Y así fue: los egipcios no tardaron en comentar la jugada, de tal manera que los comentarios llegaron hasta los oídos del Faraón, y Sara fue, finalmente, conducida a su palacio. «A Abraham le fue bien gracias a ella y obtuvo ovejas y vacas, asnos, esclavos y esclavas, asnas y camellos» (Gn 12,15-16). 

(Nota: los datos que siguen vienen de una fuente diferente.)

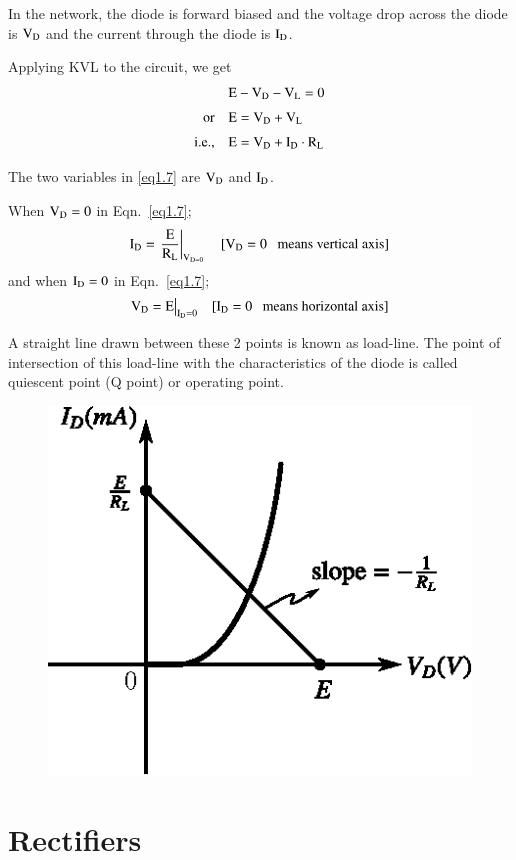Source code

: In the network, the diode is forward biased and the voltage drop across the diode is $\textrm{V}_{\textrm{D}}$ and the current through the diode is $\textrm{I}_{\textrm{D}}$.

Applying KVL to the circuit, we get
\begin{align}
& \textrm{E} -\textrm{V}_{\textrm{D}}-\textrm{V}_{\textrm{L}}=0\notag\\[3pt]
\text{or}\quad &\textrm{E}=\textrm{V}_{\textrm{D}}+\textrm{V}_{\textrm{L}}\notag\\[3pt]
\text{i.e.,}\quad &\textrm{E}=\textrm{V}_{\textrm{D}}+\textrm{I}_{\textrm{D}}\cdot \textrm{R}_{\textrm{L}}\label{eq1.7}
\end{align}

The two variables in \eqref{eq1.7} are $\textrm{V}_{\textrm{D}}$ and $\textrm{I}_{\textrm{D}}$.

When $\textrm{V}_{\textrm{D}}=0$ in Eqn.~\eqref{eq1.7}; 
$$
\textrm{I}_{\textrm{D}}=\left. \dfrac{\textrm{E}}{\textrm{R}_{\textrm{L}}}\right|_{\textrm{V}_{\textrm{D}=0}}\quad [\textrm{V}_{\textrm{D}}=0\text{~~ means vertical axis}]
$$
and when $\textrm{I}_{\textrm{D}}=0$ in Eqn.~\eqref{eq1.7};
$$
\textrm{V}_{\textrm{D}}=\textrm{E}\big|_{\textrm{I}_{\textrm{D}}=0}\quad [\textrm{I}_{\textrm{D}}=0\text{~~ means horizontal axis}]
$$

A straight line drawn between these 2 points is known as load-line. The point of intersection of this load-line with the characteristics of the diode is called quiescent point (Q point) or operating point.
\begin{figure}[H]
\centering
\includegraphics{chap1/fig1.28.eps}
\caption{}\label{fig1.28}
\end{figure}

\section{Rectifiers}\label{sec1.10}

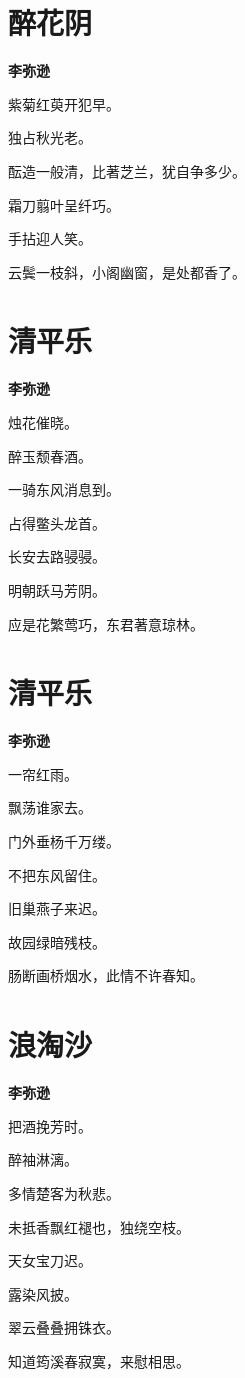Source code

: \documentclass[12pt,a4paper]{ctexbook}
\begin{document}
\section{醉花阴}
\textbf{李弥逊}\par\vspace{0.5em}
紫菊红萸开犯早。\par
独占秋光老。\par
酝造一般清，比著芝兰，犹自争多少。\par
霜刀翦叶呈纤巧。\par
手拈迎人笑。\par
云鬓一枝斜，小阁幽窗，是处都香了。\par

\section{清平乐}
\textbf{李弥逊}\par\vspace{0.5em}
烛花催晓。\par
醉玉颓春酒。\par
一骑东风消息到。\par
占得鳖头龙首。\par
长安去路骎骎。\par
明朝跃马芳阴。\par
应是花繁莺巧，东君著意琼林。\par

\section{清平乐}
\textbf{李弥逊}\par\vspace{0.5em}
一帘红雨。\par
飘荡谁家去。\par
门外垂杨千万缕。\par
不把东风留住。\par
旧巢燕子来迟。\par
故园绿暗残枝。\par
肠断画桥烟水，此情不许春知。\par

\section{浪淘沙}
\textbf{李弥逊}\par\vspace{0.5em}
把酒挽芳时。\par
醉袖淋漓。\par
多情楚客为秋悲。\par
未抵香飘红褪也，独绕空枝。\par
天女宝刀迟。\par
露染风披。\par
翠云叠叠拥铢衣。\par
知道筠溪春寂寞，来慰相思。\par
\end{document}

Afortunadamente, Dios protegió a Abraham y permitió que al Faraón le surgieran todo tipo de problemas y tropiezos mientras Sara permanecía en el palacio. La cosa llegó a tal punto que el egipcio comenzó a sospechar y, finalmente, averiguó que Sara era —de hecho— la esposa de Abraham. El Faraón debía andar tan agobiado por tantas complicaciones que le ahogaban en aquel momento, que llamó a Abraham y le rogó que se marchara lejos de allí con su esposa y con todo lo que poseía. Si no fuera por los condicionantes culturales de aquella época, habría que rasgarse las vestiduras frente a la actitud de Abraham, un hombre reiteradamente elogiado en la Sagrada Escritura por su fe.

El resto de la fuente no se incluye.